2. Presentation of facts which proov this assumption (return of Hungarians from borderlands home, returned citizienship, partiall compensation, Hungarian radio broadcast, communistic regime is giving Hungarians peasants same property rights as to other peasons, although the property of most of the population was confiscated etc.)
Only these two points, nothing less, nothing more.
Baxter9 thinks that there two contradicts with each other. I disagree.
According to a 1948 poll conducted among the Slovak population 55% were for resettlement (deportation) of the Hungarians, 24% said "don't know", 21% were against
This is presenting the viewpoint of Slovak population (bytheway I would be interested if non-hugnarian minorities were included in this pool and when exactly in 48 was this pool conducted. If it was before February or after, that is not said) which is completely irrelevant as after seizore of power by communists, Czechoslovakia became dictatorship.
Under slogans for the struggle with class enemies, the process of dispersing dense Hungarian settlements continued in 1948 and 1949.
This is probably what Baxter is reffering to. However, since Baxter obviously posses the source book, I would like to ask you which settlements were dispersing since there are tons of sources which says when the deportations and confiscations ended, how many Hungarians were compensated and what is more important when Slovaks from Hungary stopped coming (those were the people to which was given the property of the deported Hungarians and which settled on this land). This statement contradicts with next to everything what can be found about resettlemnt of Hungarians, plus it does not even mention about return of Hungarians from ex-Sudetlands which were returning to their original villages.

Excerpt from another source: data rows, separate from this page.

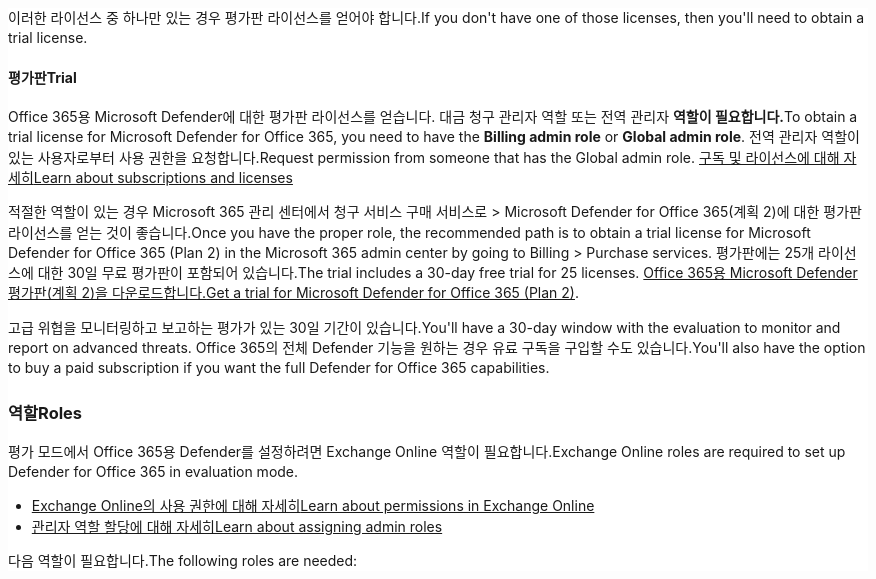 <span data-ttu-id="2c991-141">이러한 라이선스 중 하나만 있는 경우 평가판 라이선스를 얻어야 합니다.</span><span class="sxs-lookup"><span data-stu-id="2c991-141">If you don't have one of those licenses, then you'll need to obtain a trial license.</span></span>

#### <a name="trial"></a><span data-ttu-id="2c991-142">평가판</span><span class="sxs-lookup"><span data-stu-id="2c991-142">Trial</span></span>

<span data-ttu-id="2c991-143">Office 365용 Microsoft Defender에 대한 평가판 라이선스를  얻습니다. 대금 청구 관리자 역할 또는 전역 관리자 **역할이 필요합니다.**</span><span class="sxs-lookup"><span data-stu-id="2c991-143">To obtain a trial license for Microsoft Defender for Office 365, you need to have the **Billing admin role** or **Global admin role**.</span></span> <span data-ttu-id="2c991-144">전역 관리자 역할이 있는 사용자로부터 사용 권한을 요청합니다.</span><span class="sxs-lookup"><span data-stu-id="2c991-144">Request permission from someone that has the Global admin role.</span></span> [<span data-ttu-id="2c991-145">구독 및 라이선스에 대해 자세히</span><span class="sxs-lookup"><span data-stu-id="2c991-145">Learn about subscriptions and licenses</span></span>](https://docs.microsoft.com/microsoft-365/commerce/licenses/subscriptions-and-licenses)

<span data-ttu-id="2c991-146">적절한 역할이 있는 경우 Microsoft 365 관리 센터에서 청구 서비스 구매 서비스로 > Microsoft Defender for Office 365(계획 2)에 대한 평가판 라이선스를 얻는 것이 좋습니다.</span><span class="sxs-lookup"><span data-stu-id="2c991-146">Once you have the proper role, the recommended path is to obtain a trial license for Microsoft Defender for Office 365 (Plan 2) in the Microsoft 365 admin center by going to Billing > Purchase services.</span></span> <span data-ttu-id="2c991-147">평가판에는 25개 라이선스에 대한 30일 무료 평가판이 포함되어 있습니다.</span><span class="sxs-lookup"><span data-stu-id="2c991-147">The trial includes a 30-day free trial for 25 licenses.</span></span> <span data-ttu-id="2c991-148">[Office 365용 Microsoft Defender 평가판(계획 2)을 다운로드합니다.](https://admin.microsoft.com/AdminPortal/Home#/catalog/offer-details/microsoft-defender-for-office-365-plan-2-/223860DC-15D6-42D9-A861-AE05473069FA)</span><span class="sxs-lookup"><span data-stu-id="2c991-148">[Get a trial for Microsoft Defender for Office 365 (Plan 2)](https://admin.microsoft.com/AdminPortal/Home#/catalog/offer-details/microsoft-defender-for-office-365-plan-2-/223860DC-15D6-42D9-A861-AE05473069FA).</span></span>

<span data-ttu-id="2c991-149">고급 위협을 모니터링하고 보고하는 평가가 있는 30일 기간이 있습니다.</span><span class="sxs-lookup"><span data-stu-id="2c991-149">You'll have a 30-day window with the evaluation to monitor and report on advanced threats.</span></span> <span data-ttu-id="2c991-150">Office 365의 전체 Defender 기능을 원하는 경우 유료 구독을 구입할 수도 있습니다.</span><span class="sxs-lookup"><span data-stu-id="2c991-150">You'll also have the option to buy a paid subscription if you want the full Defender for Office 365 capabilities.</span></span>

### <a name="roles"></a><span data-ttu-id="2c991-151">역할</span><span class="sxs-lookup"><span data-stu-id="2c991-151">Roles</span></span>

<span data-ttu-id="2c991-152">평가 모드에서 Office 365용 Defender를 설정하려면 Exchange Online 역할이 필요합니다.</span><span class="sxs-lookup"><span data-stu-id="2c991-152">Exchange Online roles are required to set up Defender for Office 365 in evaluation mode.</span></span>

- [<span data-ttu-id="2c991-153">Exchange Online의 사용 권한에 대해 자세히</span><span class="sxs-lookup"><span data-stu-id="2c991-153">Learn about permissions in Exchange Online</span></span>](https://docs.microsoft.com/exchange/permissions-exo/permissions-exo)
- [<span data-ttu-id="2c991-154">관리자 역할 할당에 대해 자세히</span><span class="sxs-lookup"><span data-stu-id="2c991-154">Learn about assigning admin roles</span></span>](https://docs.microsoft.com/microsoft-365/admin/add-users/assign-admin-roles)

<span data-ttu-id="2c991-155">다음 역할이 필요합니다.</span><span class="sxs-lookup"><span data-stu-id="2c991-155">The following roles are needed:</span></span>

If needed I don´t have a problem with providing other sources than Dexners article.
By October 1949 preparations were made to deport 600 Hungarian families.
I´m sorry, but I can´t call this anything else but riddicolious. In 1948 new Constitution was accepted and the talks between Hungary and Czechoslovakia started in 1948, Štrb protocol was only end at all of this. At 5 March 1946 all decreets, including the decree nr. 5/1945 which we are talking about, were revoked by temporary National Council. And plese notice what month is Rieber talking about. In july, the same year, Štrb protocol was signed what completely contradicts to his assumption. I would ask Bentex for translation of whole passage which is dealing with this because I have a hard time believing that someone like mr. Rieber which is well-known and accepted historician would wrote something like this without giving any proper sources.
Hungarians remaining in Slovakia were subjected to extremely heavy pressure to assimilate.[31] including the forced enrollment of Hungarian children in Slovak schools.
As was stated 2 times in this article, this refferes to pre-48 (to be exact pre-46) era, therefore I have no idea why is it in stub that deal with post 1948 situation.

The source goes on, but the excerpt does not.